Cipura campanulata, with no commonly used English name, is an attractive species of wildflower in the American tropics. It belongs to the family Iridaceae.

==Discription==

Cipura campanulata displays these noteworthy features:

- It arises from underground bulbs with papery coverings. Its 1-3 leaves are "pleated" lengthwise and reach up to 22 cm long and 4 mm mm wide.
- Inflorescences stand atop stems up to 40 cm tall and consist of a compact grouping of 1-6 stemless, spathe-type bracts up to 3.5 cm long, with each bract associated with one flower.
- Flowers have white tepals up 2.4 cm long, and half that wide. Filaments of the 3 stamens are not fused with one another. The style is slightly 3-lobed at its tip.
- Fruits are capsules splitting open by three sutures through which numerous spherical to pear-shaped, dark brown to reddish brown seeds are released.

==Distribution==

Cipura campanulata is widely distributed in Mexico, the Greater Antilles, Central America, and in South America south to Brazil, Paraguay, Uruguay, Bolivia and Peru.

==Habitat==

In Mexico's Yucatan Peninsula, Cipura campanulata inhabits tropical deciduous and high-growing tropical and subtropical dry broadleaf forests with long dry seasons, and disturbed places like roadsides and weedy fields. Also in the Yucatan, images on this page show an individual in thin soil atop limestone in a coastal area sometimes flooded for extended periods. In Costa Rica it is frequent in the lowlands of Guanacaste province. In Columbia it's described as an intermediate pioneer during secondary succession in the dry forests of the Valle del Cauca.

==Ecology==

Flowers of Cipura campanulata open early in the morning or a little later if it is cloudy.

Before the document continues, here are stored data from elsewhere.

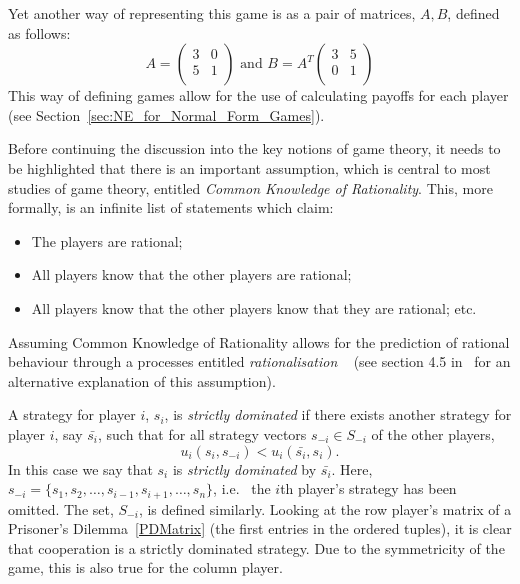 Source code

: Yet another way of representing this game is as a pair of matrices, \(A, B\),
defined as follows:
\[
    A = 
    \begin{pmatrix}
       3 & 0\\
       5 & 1\\ 
    \end{pmatrix}
    \text{ and } B = A^{T}
    \begin{pmatrix}
        3 & 5\\
        0 & 1\\
    \end{pmatrix}
\]
This way of defining games allow for the use of calculating payoffs for each
player (see Section~\ref{sec:NE_for_Normal_Form_Games}).

Before continuing the discussion into the key notions of game theory, it needs
to be highlighted that there is an important assumption, which is central to
most studies of game theory, entitled \textit{Common Knowledge of Rationality}.
This, more formally, is an infinite list of statements which claim:
    \begin{itemize}
        \item The players are rational;
        \item All players know that the other players are rational;
        \item All players know that the other players know that they are 
        rational; etc.    
    \end{itemize}
Assuming Common Knowledge of Rationality allows for the prediction of rational
behaviour through a processes entitled \textit{rationalisation}
~\cite{Knight2019}
(see section 4.5 in~\cite{maschler_solan_zamir_2013} for an alternative
explanation of this assumption). 


A strategy for player \(i\), \(s_{i}\), is \textit{strictly dominated} if there
exists another strategy for player \(i\), say \(\bar{s_{i}}\), such that for all
strategy vectors \(s_{-i} \in S_{-i}\) of the other players, 
\[
    u_{i}(s_{i}, s_{-i}) < u_{i}(\bar{s_{i}}, s_{i}).
\]
In this case we say that \(s_{i}\) is \textit{strictly dominated} by
\(\bar{s_{i}}\). Here, \(s_{-i} = \{s_{1}, s_{2}, \ldots, s_{i-1}, s_{i+1},
\ldots, s_{n}\} \), i.e. \ the \(i\)th player's strategy has been omitted. The
set, \(S_{-i}\), is defined similarly. Looking at the row player's matrix of a
Prisoner's Dilemma~\ref{PDMatrix} (the first entries in the ordered tuples), it
is clear that cooperation is a strictly dominated strategy. Due to the
symmetricity of the game, this is also true for the column
player.~\cite{maschler_solan_zamir_2013}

==In traditional medicine==

In Mexico's Yucatan Peninsula, Cipura campanulata is found in Mayan medicinal gardens, where the plant is used to treat vaginal hemmorrages and the mancha blanca, or "white spot," probably the vitiligo skin condition.

==Taxonomy==

In 1964, "Pierfelice" Ravenna formally named and described Cipura campanulata in the Argentine journal Revista del Instituto Municipal de Botánica, Volume 2. That journal can be hard to locate. One confirmation that Ravenna published Cipura campanulata in that journal is a study listing his published works, and in that list the 1964 work in which Cipura campanulata was described is listed.

Taxonomic difficulties associated with Ravenna's contributions are not uncommon. Contents of one study addressing the situation are suggested by its title: "Pierfelice Ravenna (1938–2022)—Life, New Names, and Confusion." There we find that Ravenna described about 650 species but, "Unfortunately, the fate of his type specimens, a majority of which were located in his personal herbarium along with many loans from other herbaria, is not clearly known, but by all indications they were destroyed."

===Etymology===

The genus name Cipura is New Latin presumably based on a local common name for the species upon which the genus was based. Jean Baptiste Christophore Fusée Aublet, who in 1775 named the genus, is one of the pioneers of the science of ethnobotany and many of his genus names appear to be based on local plant names. In French or French Guianese Creole his Cipura collection was known as La cipure des marais ("marsh cipure"). His formal description was accompanied by an illustration, his Planche 13 (Plate 13), on which the plant was designated Cipura paludosa, thus introducing the genus Cipura. Aublet's manner of assigning generic names is well documented and commented on.

The species name campanulata is New Latin based on the Late Latin campana, for "bell-shaped." Pictures on this page show the bell-shaped corolla of Cipura campanulata.